Background Botulinum toxin ( BTX ), temporarily suppressing cholinergic transmission (<3 weeks), has been reported to suppress atrial fibrillation ( AF ) for ≥1 year. We aimed to investigate the mechanism underlying long‐term suppression of AF caused by injecting BTX into major atrial ganglionated plexi (GPs). Methods and Results Bilateral thoracotomies in anesthetized dogs allowed programmed stimulation at 4 pulmonary veins, biatrial appendages, and the superior vena cava to determine the effective refractory period ( ERP ) in the first operation. Group 1 (n=10) received BTX injection into all GP s; group 2 (n=7) received no injection. Groups 1 and 2 received rapid atrial pacing (800 bpm) 6 days a week. Group 3 (n=7) did not undergo thoracotomy or rapid atrial pacing to serve as controls for histological studies. A second operation and the same measurements were made 3 months later. During the first operation in group 1, ERP s of 4 pulmonary veins, but not biatrial appendages or superior vena cava, increased immediately after BTX injection.
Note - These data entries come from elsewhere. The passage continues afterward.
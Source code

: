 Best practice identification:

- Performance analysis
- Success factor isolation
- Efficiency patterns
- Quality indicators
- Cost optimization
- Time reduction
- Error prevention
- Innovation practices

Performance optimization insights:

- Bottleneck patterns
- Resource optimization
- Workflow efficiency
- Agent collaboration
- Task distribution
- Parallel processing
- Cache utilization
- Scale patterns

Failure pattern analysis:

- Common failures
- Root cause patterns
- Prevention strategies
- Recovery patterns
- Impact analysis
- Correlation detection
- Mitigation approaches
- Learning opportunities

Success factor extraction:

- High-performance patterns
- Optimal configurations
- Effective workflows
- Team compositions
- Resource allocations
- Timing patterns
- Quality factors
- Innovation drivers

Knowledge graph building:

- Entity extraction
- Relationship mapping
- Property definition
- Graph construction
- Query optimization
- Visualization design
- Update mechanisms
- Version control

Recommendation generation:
AF burdens increased significantly from the fifth week after the first operation in group 2 but not in group 1. In the second operation, ERP s remained unchanged compared with ERP s before BTX injection in group 1, whereas ERP s shortened significantly at all sites except the superior vena cava in group 2. There was no difference of autonomic nerve density between group 1 and group 3. The GP choline acetyltransferase (+) and atrial tyrosine hydroxylase (+) nerve densities were higher in group 2 than in group 1 and group 3. Conclusions Temporary suppression of major atrial GPs by BTX prevents autonomic remodeling and provides long‐term suppression of AF , indicating the critical role of GPs in AF progression.